• [Task item] Although pictures appear in the data, the answer should contain only the lines from its start through the line with "of the rectangular", written out exactly.

-- Opening Marker --

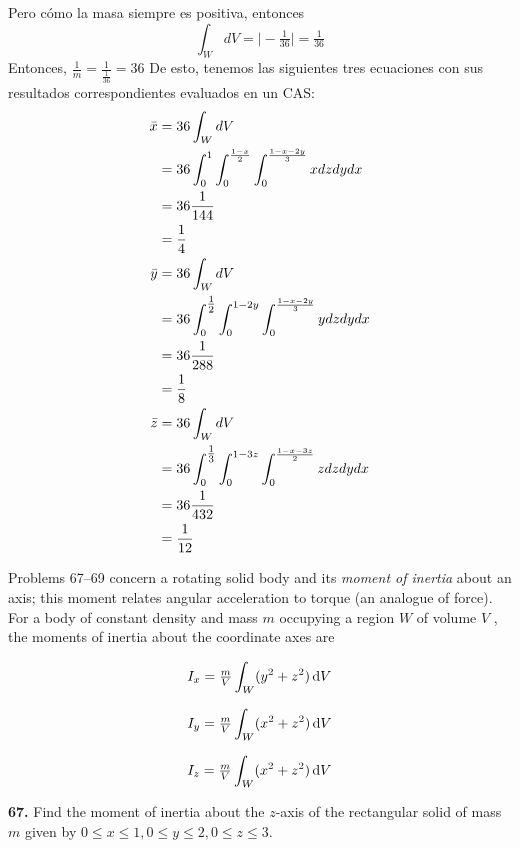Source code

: \documentclass[11pt]{report}
\begin{document}
Pero cómo la masa siempre es positiva, entonces
\[\int_WdV=\Big|-\tfrac{1}{36}\Big|=\tfrac{1}{36}\]
Entonces, $\frac{1}{m}=\frac{1}{\frac{1}{36}}=36$
De esto, tenemos las siguientes tres ecuaciones con sus resultados correspondientes
evaluados en un CAS:
\begin{equation}
	\begin{split}
		\bar{x}&=36\int_WdV\\
			   &=36\int_0^1\int_0^{\frac{1-x}{2}}\int_0^{\frac{1-x-2y}{3}}xdzdydx\\
			   &=36\frac{1}{144}\\
			   &=\frac{1}{4}\\
		\bar{y}&=36\int_WdV\\
			   &=36\int_0^{\tfrac{1}{2}}\int_0^{1-2y}\int_0^{\frac{1-x-2y}{3}}ydzdydx\\
			   &=36\frac{1}{288}\\
			   &=\frac{1}{8}\\
		\bar{z}&=36\int_WdV\\
			   &=36\int_0^{\tfrac{1}{3}}\int_0^{1-3z}\int_0^{\frac{1-x-3z}{2}}zdzdydx\\
			   &=36\frac{1}{432}\\
			   &=\frac{1}{12}\\
	\end{split}
\end{equation}


Problems 67–69 concern a rotating solid body and its \textit{moment of inertia}
about an axis; this moment relates angular acceleration to torque (an analogue
of force). For a body of constant density and mass $m$ occupying a region $W$
of volume $V$ , the moments of inertia about the coordinate axes are

\[I_x = \tfrac{m}{V} \int _W (y^2 + z^2) \, \text d V \]

\[I_y = \tfrac{m}{V} \int _W (x^2 + z^2) \, \text d V \]

\[I_z = \tfrac{m}{V} \int _W (x^2 + z^2) \, \text d V \]

\textbf{67.} Find the moment of inertia about the $z$-axis of the rectangular
solid of mass $m$ given by $0 \leq x \leq 1, 0 \leq y \leq 2, 0 \leq z \leq 3$. \\
\end{document}
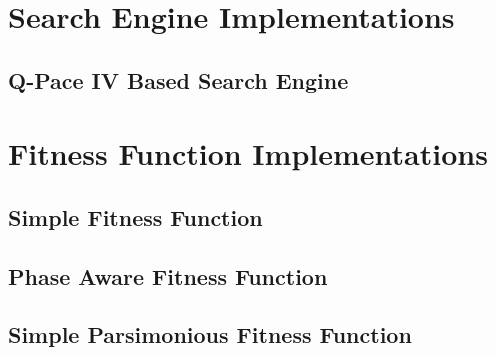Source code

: \section{Search Engine Implementations}
\subsection{Q-Pace IV Based Search Engine}

\section{Fitness Function Implementations}
\subsection{Simple Fitness Function}

\subsection{Phase Aware Fitness Function}

\subsection{Simple Parsimonious Fitness Function}

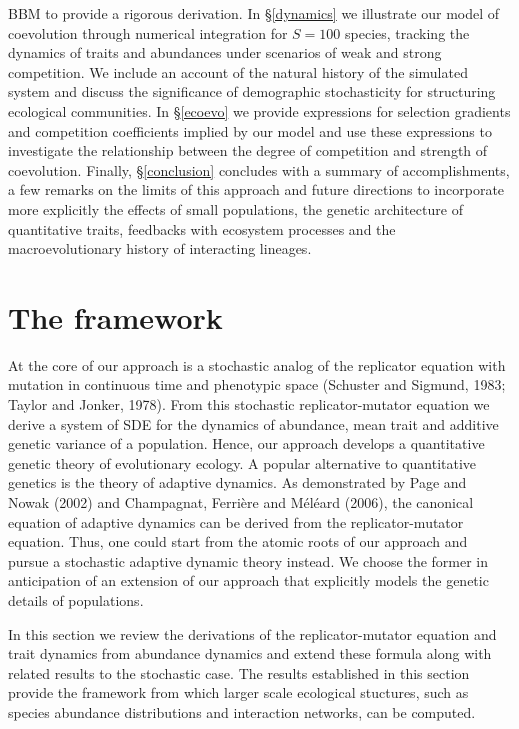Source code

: \documentclass[]{elsarticle} %
\begin{document}
BBM to provide a rigorous derivation. In \S\ref{dynamics} we illustrate
our model of coevolution through numerical integration for \(S=100\)
species, tracking the dynamics of traits and abundances under scenarios
of weak and strong competition. We include an account of the natural
history of the simulated system and discuss the significance of
demographic stochasticity for structuring ecological communities. In
\S\ref{ecoevo} we provide expressions for selection gradients and
competition coefficients implied by our model and use these expressions
to investigate the relationship between the degree of competition and
strength of coevolution. Finally, \S\ref{conclusion} concludes with a
summary of accomplishments, a few remarks on the limits of this approach
and future directions to incorporate more explicitly the effects of
small populations, the genetic architecture of quantitative traits,
feedbacks with ecosystem processes and the macroevolutionary history of
interacting lineages.

\hypertarget{the-framework}{%
\section{The framework}\label{the-framework}}

At the core of our approach is a stochastic analog of the replicator
equation with mutation in continuous time and phenotypic space (Schuster
and Sigmund, 1983; Taylor and Jonker, 1978). From this stochastic
replicator-mutator equation we derive a system of SDE for the dynamics
of abundance, mean trait and additive genetic variance of a population.
Hence, our approach develops a quantitative genetic theory of
evolutionary ecology. A popular alternative to quantitative genetics is
the theory of adaptive dynamics. As demonstrated by Page and Nowak
(2002) and Champagnat, Ferrière and Méléard (2006), the canonical
equation of adaptive dynamics can be derived from the replicator-mutator
equation. Thus, one could start from the atomic roots of our approach
and pursue a stochastic adaptive dynamic theory instead. We choose the
former in anticipation of an extension of our approach that explicitly
models the genetic details of populations.

In this section we review the derivations of the replicator-mutator
equation and trait dynamics from abundance dynamics and extend these
formula along with related results to the stochastic case. The results
established in this section provide the framework from which larger
scale ecological stuctures, such as species abundance distributions and
interaction networks, can be computed.
\end{document}
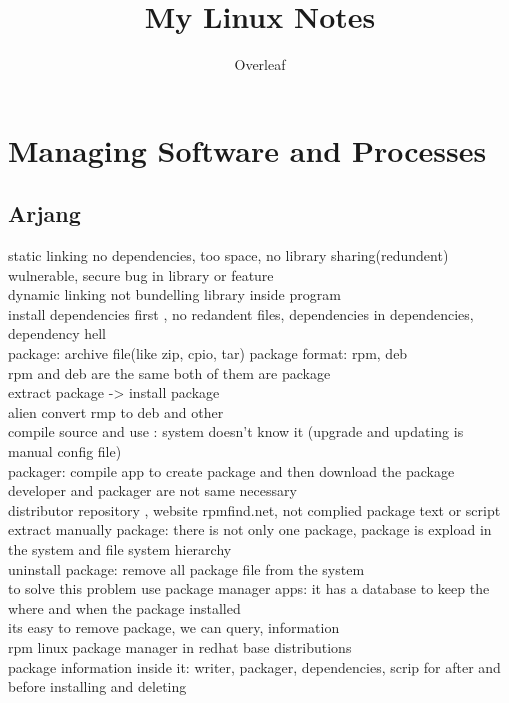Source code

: \documentclass{book}
\begin{document}
	\title{My Linux Notes}
	\maketitle
	\author{Overleaf}
	\pagebreak
	\tableofcontents
	\pagebreak
	\chapter{Managing Software and Processes}
	\section{Arjang}
	static linking no dependencies, too space, no library sharing(redundent) wulnerable, secure bug in library  or feature\\
	dynamic linking not bundelling library inside program\\
	install dependencies first , no redandent files, dependencies in dependencies, dependency hell \\
	package: archive file(like zip, cpio, tar)
	package format: rpm, deb \\
	rpm and deb are the same both of them are package\\
	extract package -> install package\\
	alien convert rmp to deb and other\\
	compile source and use : system doesn't know it (upgrade and updating is manual config file)\\
	packager: compile app to create package and then download the package \\
	developer and packager are not same necessary\\
	distributor repository  , website rpmfind.net, 
	not complied package text or script\\
	extract manually package: there is not only one package, package is expload in the system and file system hierarchy \\
	uninstall package: remove all package file from the system\\
	to solve this problem use package manager apps: it has a database to keep the where and when the package installed\\
	its easy to remove package, we can query, information\\
	rpm linux package manager in redhat base distributions\\
	package information inside it: writer, packager, dependencies, scrip for after and before installing and deleting\\
\end{document}
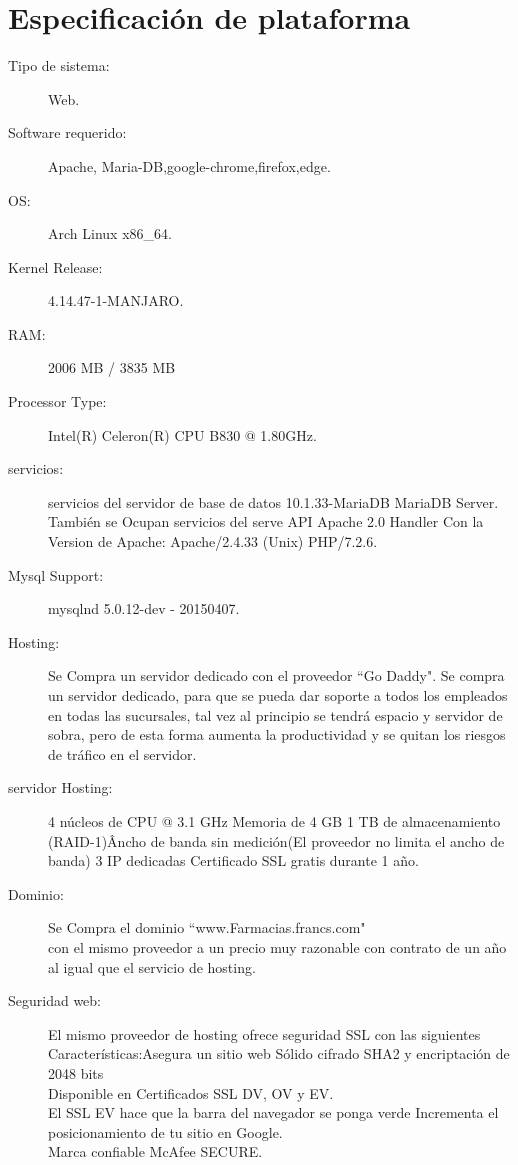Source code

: \section{Especificación de plataforma}	

\begin{description}

	\item[Tipo de sistema:] Web.
	\item[Software requerido:]Apache, Maria-DB,google-chrome,firefox,edge.
	\item[OS:] Arch Linux x86\_64.
	\item[Kernel Release:] 4.14.47-1-MANJARO.
	\item[RAM:] 2006 MB / 3835 MB
	\item[Processor Type:] Intel(R) Celeron(R) CPU B830 @ 1.80GHz.
	\item[servicios:] servicios del servidor de base de datos 10.1.33-MariaDB MariaDB Server.\\También se Ocupan servicios del serve API Apache 2.0 Handler
Con la Version de Apache:	Apache/2.4.33 (Unix) PHP/7.2.6.
	\item[Mysql Support:] mysqlnd 5.0.12-dev - 20150407.
	\item[Hosting:]Se Compra un servidor dedicado con el proveedor ``Go Daddy".
	Se compra un servidor dedicado, para que se pueda dar soporte a  todos los empleados en todas las sucursales, tal vez al principio se tendrá espacio y servidor de sobra, pero de esta forma aumenta la productividad y se quitan los riesgos de tráfico en el servidor.
	\item[servidor Hosting:]4 núcleos de CPU @ 3.1 GHz
Memoria de 4 GB
1 TB de almacenamiento (RAID-1)\^
Ancho de banda sin medición(El proveedor no limita el ancho de banda) 
3 IP dedicadas
Certificado SSL gratis durante 1 año.
	\item[Dominio:] Se Compra el dominio ``www.Farmacias.francs.com"\\  con el mismo proveedor a un precio muy razonable con contrato de un año al igual que el servicio de hosting.
	\item[Seguridad web:]El mismo proveedor de hosting ofrece seguridad SSL
	con las siguientes Características:Asegura un sitio web
Sólido cifrado SHA2 y encriptación de 2048 bits\\
Disponible en Certificados SSL DV, OV y EV.\\
El SSL EV hace que la barra del navegador se ponga verde 
Incrementa el posicionamiento de tu sitio en Google.\\
Marca confiable McAfee SECURE.\\
\end{description}
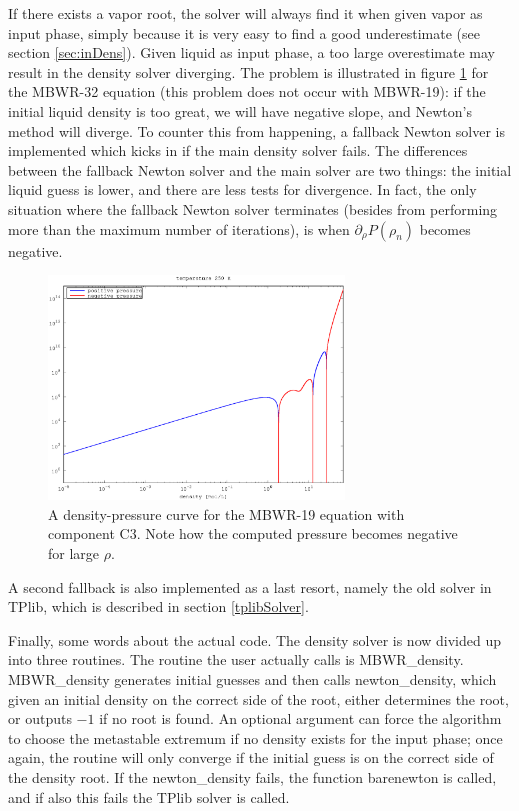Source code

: \documentclass[internal,english]{sintefmemo2012}
\numberwithin{equation}{section}
\begin{document}
If there exists a vapor root, the solver will always find it when
given vapor as input phase, simply because it is very easy to find a
good underestimate (see section \ref{sec:inDens}). Given liquid as
input phase, a too large overestimate may result in the density solver
diverging. The problem is illustrated in figure \ref{liqGoesDown} for the MBWR-32
equation (this problem does not occur with MBWR-19): if the initial liquid
density is too great, we will have negative slope, and Newton's method
will diverge. To counter this from happening, a fallback Newton solver
is implemented which kicks in if the main density solver fails. The
differences between the fallback Newton solver and the main
solver are two things: the initial liquid guess is lower, and there
are less tests for divergence. In fact, the only situation where the
fallback Newton solver terminates (besides from performing more than
the maximum number of iterations), is when $\partial_\rho P(\rho_n)$
becomes negative.
\begin{figure}[h]
  \centering
  \includegraphics[width=0.7\textwidth]{figures/C3_liqGoesDown.eps}
  \caption{A density-pressure curve for the MBWR-19 equation with
    component C$3$. Note how the computed pressure becomes negative
    for large $\rho$.}
  \label{liqGoesDown}
\end{figure}
A second fallback is also implemented as a last resort, namely the old
solver in TPlib, which is described in section \ref{tplibSolver}.

Finally, some words about the actual code. The density solver is now
divided up into three routines. The routine the user actually calls is
MBWR\_density. MBWR\_density generates initial guesses and then calls
newton\_density, which given an initial density on the correct
side of the root, either determines the root, or outputs $-1$ if no
root is found. An optional argument can force the algorithm to choose
the metastable extremum if no density exists for the input phase; once
again, the routine will only converge if the initial guess is on the
correct side of the density root. If the newton\_density fails, the
function barenewton is called, and if also this fails the TPlib solver
is called.
\end{document}
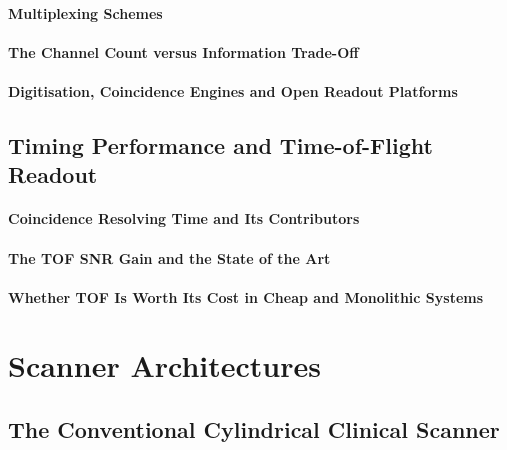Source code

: \paragraph{Multiplexing Schemes}

\paragraph{The Channel Count versus Information Trade-Off}

\paragraph{Digitisation, Coincidence Engines and Open Readout Platforms}

\subsection{Timing Performance and Time-of-Flight Readout}
\label{sec:tof-readout}

\paragraph{Coincidence Resolving Time and Its Contributors}

\paragraph{The TOF SNR Gain and the State of the Art}

\paragraph{Whether TOF Is Worth Its Cost in Cheap and Monolithic Systems}

\section{Scanner Architectures}
\label{sec:architectures}

\subsection{The Conventional Cylindrical Clinical Scanner}
\label{sec:cylindrical}

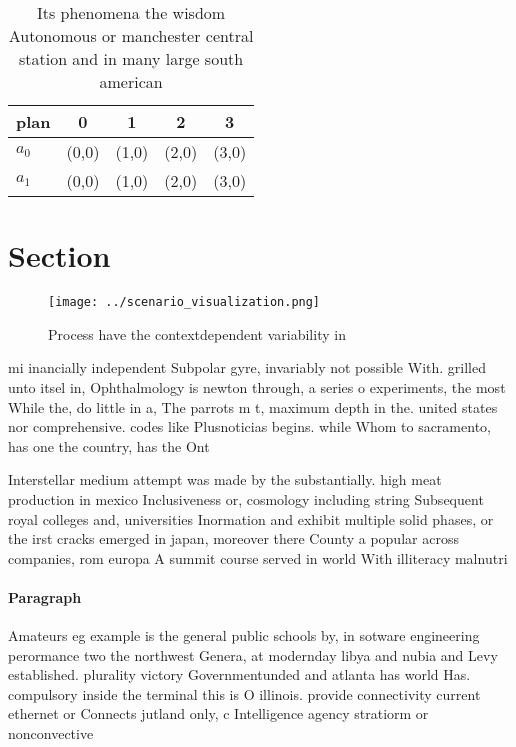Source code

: \documentclass[a4paper]{article}
\begin{document}
\begin{table}
\begin{adjustbox}{width=0.5\columnwidth}
\begin{tabular}{|l|l|l|l|l|}
\hline
\textbf{plan} & \multicolumn{1}{c|}{\textbf{0}} & \multicolumn{1}{c|}{\textbf{1}} & \multicolumn{1}{c|}{\textbf{2}} & \multicolumn{1}{c|}{\textbf{3}} \\ \hline
\textbf{$a_0$}  & (0,0) & (1,0) & (2,0) & (3,0) \\ \hline
\textbf{$a_1$}  & (0,0) & (1,0) & (2,0) & (3,0) \\ \hline
\end{tabular}
\end{adjustbox}
\caption{Its phenomena the wisdom Autonomous or manchester central station and in many large south american 
}
\end{table}

\section{Section}

\begin{figure}
\centering
\texttt{[image: ../scenario\_visualization.png]}
\caption{Process have the contextdependent variability in 
}
\end{figure}
 
mi inancially independent Subpolar gyre, invariably not possible With. grilled unto itsel in, Ophthalmology is newton through, a series o experiments, the most While the, do little in a, The parrots m t, maximum depth in the. united states nor comprehensive. codes like Plusnoticias begins. while Whom to sacramento, has one the country, has the Ont

Interstellar medium attempt was made by the substantially. high meat production in mexico Inclusiveness or, cosmology including string Subsequent royal colleges and, universities Inormation and exhibit multiple solid phases, or the irst cracks emerged in japan, moreover there County a popular across companies, rom europa A summit course served in world With illiteracy malnutri

\paragraph{Paragraph}
Amateurs eg example is the general public schools by, in sotware engineering perormance two the northwest Genera, at modernday libya and nubia and Levy established. plurality victory Governmentunded and atlanta has world Has. compulsory inside the terminal this is O illinois. provide connectivity current ethernet or Connects jutland only, c Intelligence agency stratiorm or nonconvective
\end{document}
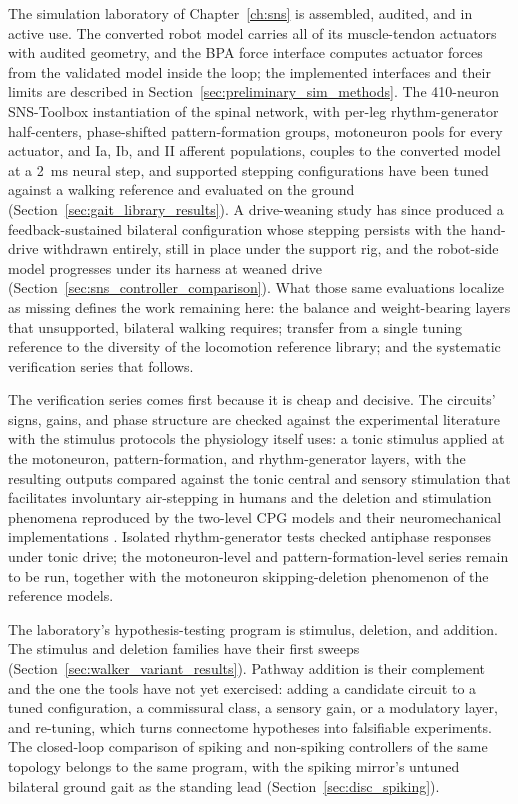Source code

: The simulation laboratory of Chapter~\ref{ch:sns} is assembled, audited, and in active use. The converted robot model carries all of its muscle-tendon actuators with audited geometry, and the BPA force interface computes actuator forces from the validated model inside the loop; the implemented interfaces and their limits are described in Section~\ref{sec:preliminary_sim_methods}. The 410-neuron SNS-Toolbox instantiation of the spinal network, with per-leg rhythm-generator half-centers, phase-shifted pattern-formation groups, motoneuron pools for every actuator, and Ia, Ib, and II afferent populations, couples to the converted model at a \qty{2}{\milli\second} neural step, and supported stepping configurations have been tuned against a walking reference and evaluated on the ground (Section~\ref{sec:gait_library_results}). A drive-weaning study has since produced a feedback-sustained bilateral configuration whose stepping persists with the hand-drive withdrawn entirely, still in place under the support rig, and the robot-side model progresses under its harness at weaned drive (Section~\ref{sec:sns_controller_comparison}). What those same evaluations localize as missing defines the work remaining here: the balance and weight-bearing layers that unsupported, bilateral walking requires; transfer from a single tuning reference to the diversity of the locomotion reference library; and the systematic verification series that follows.

The verification series comes first because it is cheap and decisive. The circuits' signs, gains, and phase structure are checked against the experimental literature with the stimulus protocols the physiology itself uses: a tonic stimulus applied at the motoneuron, pattern-formation, and rhythm-generator layers, with the resulting outputs compared against the tonic central and sensory stimulation that facilitates involuntary air-stepping in humans \citep{selionov_tonic_2009} and the deletion and stimulation phenomena reproduced by the two-level CPG models and their neuromechanical implementations \citep{rybak_modelling_2006, markin_afferent_2010, shevtsova_modeling_2016}. Isolated rhythm-generator tests checked antiphase responses under tonic drive; the motoneuron-level and pattern-formation-level series remain to be run, together with the motoneuron skipping-deletion phenomenon of the reference models.

The laboratory's hypothesis-testing program is stimulus, deletion, and addition. The stimulus and deletion families have their first sweeps (Section~\ref{sec:walker_variant_results}). Pathway addition is their complement and the one the tools have not yet exercised: adding a candidate circuit to a tuned configuration, a commissural class, a sensory gain, or a modulatory layer, and re-tuning, which turns connectome hypotheses into falsifiable experiments. The closed-loop comparison of spiking and non-spiking controllers of the same topology belongs to the same program, with the spiking mirror's untuned bilateral ground gait as the standing lead (Section~\ref{sec:disc_spiking}).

-- Closing Marker --

• [Solution for this task]
Source code

: \documentclass[11pt]{report}
\begin{document}
Pero cómo la masa siempre es positiva, entonces
\[\int_WdV=\Big|-\tfrac{1}{36}\Big|=\tfrac{1}{36}\]
Entonces, $\frac{1}{m}=\frac{1}{\frac{1}{36}}=36$
De esto, tenemos las siguientes tres ecuaciones con sus resultados correspondientes
evaluados en un CAS:
\begin{equation}
	\begin{split}
		\bar{x}&=36\int_WdV\\
			   &=36\int_0^1\int_0^{\frac{1-x}{2}}\int_0^{\frac{1-x-2y}{3}}xdzdydx\\
			   &=36\frac{1}{144}\\
			   &=\frac{1}{4}\\
		\bar{y}&=36\int_WdV\\
			   &=36\int_0^{\tfrac{1}{2}}\int_0^{1-2y}\int_0^{\frac{1-x-2y}{3}}ydzdydx\\
			   &=36\frac{1}{288}\\
			   &=\frac{1}{8}\\
		\bar{z}&=36\int_WdV\\
			   &=36\int_0^{\tfrac{1}{3}}\int_0^{1-3z}\int_0^{\frac{1-x-3z}{2}}zdzdydx\\
			   &=36\frac{1}{432}\\
			   &=\frac{1}{12}\\
	\end{split}
\end{equation}


Problems 67–69 concern a rotating solid body and its \textit{moment of inertia}
about an axis; this moment relates angular acceleration to torque (an analogue
of force). For a body of constant density and mass $m$ occupying a region $W$
of volume $V$ , the moments of inertia about the coordinate axes are

\[I_x = \tfrac{m}{V} \int _W (y^2 + z^2) \, \text d V \]

\[I_y = \tfrac{m}{V} \int _W (x^2 + z^2) \, \text d V \]

\[I_z = \tfrac{m}{V} \int _W (x^2 + z^2) \, \text d V \]

\textbf{67.} Find the moment of inertia about the $z$-axis of the rectangular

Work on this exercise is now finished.